- Born: Colin Thistlethwaite 17 March 1941 County Durham, England
- Died: 1999 (aged 57–58) Amsterdam, The Netherlands
- Occupations: Singer, songwriter, guitarist
- Labels: United Artists, Warner Bros.

= Colin Scot =

British singer-songwriter

Colin "Scotty" Thistlethwaite (17 March 1941 - 1999), who performed and recorded as Colin Scot, was a British singer-songwriter.

==Life and career==
He was born in County Durham, England, to parents originally from California. In the mid-1950s, he moved with his parents to London, Ontario, Canada, and after high school he studied at California State University at Long Beach. In the early 1960s, he played banjo and guitar, and with pianist Bud Hedrick formed a ragtime duo, Bud and Scotty, who played regularly at Coke Corner in Disneyland. There, he came to know members of folk revival vocal group the Yachtsmen Quartet, who regularly led hootenanny-style entertainments at Disneyland, sometimes featuring artists such as the Dillards, Hoyt Axton, José Feliciano, and John Denver.
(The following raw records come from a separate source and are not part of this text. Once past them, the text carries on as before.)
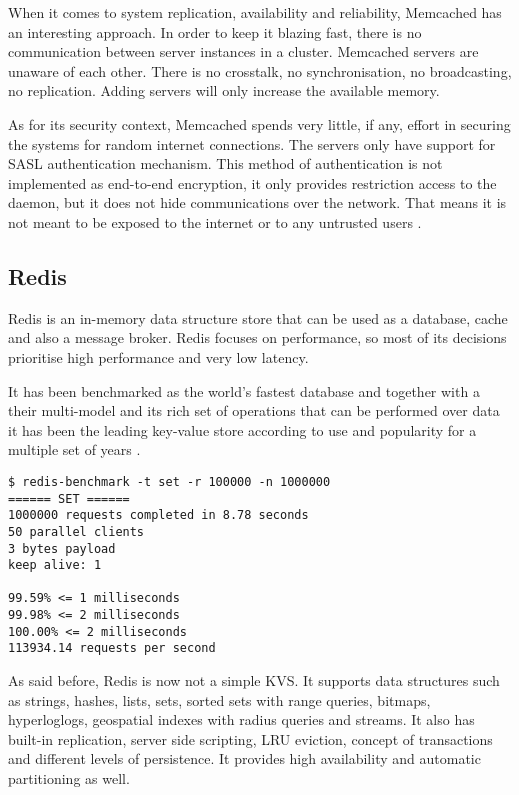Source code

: When it comes to system replication, availability and reliability, Memcached has an interesting approach. In order to keep it blazing fast, there is no communication between server instances in a cluster. Memcached servers are unaware of each other. There is no crosstalk, no synchronisation, no broadcasting, no replication. Adding servers will only increase the available memory.

As for its security context, Memcached spends very little, if any, effort in securing the systems for random internet connections. The servers only have support for \gls{SASL} \cite{sasl:1} authentication mechanism. This method of authentication is not implemented as end-to-end encryption, it only provides restriction access to the daemon, but it does not hide communications over the network. That means it is not meant to be exposed to the internet or to any untrusted users \cite{memcached:2}.

\subsection{Redis} %
\label{ssec:redis}

Redis \cite{redis:1} is an in-memory data structure store that can be used as a database, cache and also a message broker. Redis focuses on performance, so most of its decisions prioritise high performance and very low latency.

It has been benchmarked as the world's fastest database \cite{redis:3} and together with a their multi-model and its rich set of operations that can be performed over data it has been the leading key-value store according to use and popularity for a multiple set of years \cite{db-engine:2}.

\lstset{language=Bash, caption=How Fast is Redis, label=lst:redisBenchmark}
\begin{lstlisting}
$ redis-benchmark -t set -r 100000 -n 1000000
====== SET ======
1000000 requests completed in 8.78 seconds
50 parallel clients
3 bytes payload
keep alive: 1

99.59% <= 1 milliseconds
99.98% <= 2 milliseconds
100.00% <= 2 milliseconds
113934.14 requests per second
\end{lstlisting}

As said before, Redis is now not a simple \gls{KVS}. It supports data structures such as strings, hashes, lists, sets, sorted sets with range queries, bitmaps, hyperloglogs, geospatial indexes with radius queries and streams. It also has built-in replication, server side scripting, \gls{LRU} eviction, concept of transactions and different levels of persistence. It provides high availability and automatic partitioning as well.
In 1965, Scot joined the Yachtsmen for their tour of Europe, where they changed their name to The What's New. They played regularly at the Casino nightclub in Paris, France, and recorded for the Number One label. Their first record, a version of Gordon Lightfoot's "Early Morning Rain", reached the French pop charts in 1966, and their next single, "Get Away" / "Up So High", comprised two songs both written by Scot, and was again successful in France. However, the band soon fragmented, in part out of problems with their management.

Scot went to London and played regularly in folk clubs both there and elsewhere in England in the early 1970s. He was signed by United Artists Records and recorded a self-titled debut album produced by John Anthony at Trident Studios. Issued in 1971, the album featured some self-penned songs as well as others, and included contributions from such musicians as Rick Wakeman, Robert Fripp, Peter Gabriel, Jon Anderson, Phil Collins, Peter Hammill, Alan Hull, and Brinsley Schwarz. Though not a commercial success at the time, the album "eventually took on the luster of a cult classic not only for its passionate songwriting, but for the impressive roster of musicians who contributed to it". Scot continued to perform regularly around the country, and released two more albums, for Warner Bros. Records, Just Another Clown (1973) and Out of the Blue (1974), but again they were not commercially successful.

A popular and highly respected club performer with "dynamic stage presence and larger-than-life personality", Scot was also known for his considerable alcohol consumption. In the 1980s he settled in Amsterdam, where he died in 1999.